ANALYTICS, AI, AND RPA

Enterprises need interaction analytics (speech and text analytics) to help them analyze customer conversations that take place in the contact center and, increasingly, other departments. The intelligence provided by interaction analytics (IA) is critical for organizations to discern the nuances in customer interactions. And combining IA with customer journey analytics (CJA) leads to even deeper insights for the enterprise. While it’s great that sales of traditional QM/QA solutions are strong, it’s well past time for companies to transition to the newer generation of solutions. Enterprises need to know what is happening with their customers and prospects at every touchpoint, and the combination of IA and CJA can tell them. Additionally, due to increased worldwide regulations and scrutiny and significantly higher service expectations from customers, enterprises often have only one chance to win a prospect’s business, retain an existing customer, or avoid onerous fines, penalties, and negative exposure in the press or social media.

Artificial intelligence (AI), machine learning, and natural language processing/natural language understanding/natural language generation are just entering the world of WFO. The potential benefits of these AI-based solutions are massive. Consider AI the brain that can oversee the contributions of all 12 WFO applications. While one or two of the 12 WFO applications will be replaced by AI, its primary contribution will be overseeing WFO suites and making sure that the right applications and analytics are applied to each customer touch.
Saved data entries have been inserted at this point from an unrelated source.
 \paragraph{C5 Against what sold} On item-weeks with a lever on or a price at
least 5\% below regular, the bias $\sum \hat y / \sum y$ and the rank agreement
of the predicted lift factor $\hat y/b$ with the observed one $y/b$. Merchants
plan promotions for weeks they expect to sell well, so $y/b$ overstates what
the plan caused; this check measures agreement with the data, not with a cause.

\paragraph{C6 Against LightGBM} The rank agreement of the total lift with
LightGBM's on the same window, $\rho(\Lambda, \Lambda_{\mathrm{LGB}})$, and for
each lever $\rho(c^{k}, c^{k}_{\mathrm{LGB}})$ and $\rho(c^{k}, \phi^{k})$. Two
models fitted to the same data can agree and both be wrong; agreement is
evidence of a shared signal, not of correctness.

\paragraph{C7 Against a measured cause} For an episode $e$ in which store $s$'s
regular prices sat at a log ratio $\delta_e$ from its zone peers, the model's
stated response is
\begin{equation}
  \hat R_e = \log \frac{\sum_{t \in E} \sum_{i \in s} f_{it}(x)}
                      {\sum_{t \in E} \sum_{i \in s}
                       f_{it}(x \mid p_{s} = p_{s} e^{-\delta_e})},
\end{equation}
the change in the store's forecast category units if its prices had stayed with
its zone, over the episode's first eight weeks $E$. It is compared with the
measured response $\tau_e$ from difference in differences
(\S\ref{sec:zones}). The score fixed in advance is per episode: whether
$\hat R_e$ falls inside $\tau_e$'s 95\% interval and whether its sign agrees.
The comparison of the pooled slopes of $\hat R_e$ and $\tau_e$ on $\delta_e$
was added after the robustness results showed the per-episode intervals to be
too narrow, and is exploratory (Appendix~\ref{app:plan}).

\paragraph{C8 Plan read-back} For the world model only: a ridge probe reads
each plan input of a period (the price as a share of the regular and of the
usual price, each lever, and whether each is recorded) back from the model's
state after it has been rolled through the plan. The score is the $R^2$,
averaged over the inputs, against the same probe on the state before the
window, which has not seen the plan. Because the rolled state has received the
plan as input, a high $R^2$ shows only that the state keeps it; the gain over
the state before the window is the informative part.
RPA is no longer an option; it’s a necessity, for companies of all sizes. The WFO vendors have been dabbling in RPA for close to 15 years, starting with investments in desktop automation. RPA has taken off in the past three years, and nothing is going to stand in its way because these solutions are delivering great value to enterprises and their employees and customers. Both attended RPA, to automate routine activities and provide real-time guidance for agents during interactions, and unattended RPA, to automate certain end-to-end processes, are being embraced by enterprises. DMG projects growth rates for RPA of 100 percent or more for each of the next five years.

WFO TODAY—AND TOMORROW

Enterprises need WFO solutions now more than ever, and the rate of growth is expected to increase as this market transforms. The pace of change in business worldwide has never been faster, and customer expectations have never been higher. Historically low unemployment rates in the United States have companies searching for more efficient ways of doing business with their current workforces, and organizations are looking for tools to give them visibility into staff performance and to increase productivity. After several ho-hum years, the WFO segment is poised for a resurgence, and leading WFO suite vendors are investing to meet the current and future needs of the market.

Donna Fluss is president of DMG Consulting. For more than two decades she has helped emerging and established companies develop and deliver outstanding customer experiences. A recognized visionary author and speaker, Fluss drives strategic transformation and innovation throughout the service industry. She provides strategic and practical counsel for enterprises, solution providers, and the investment community.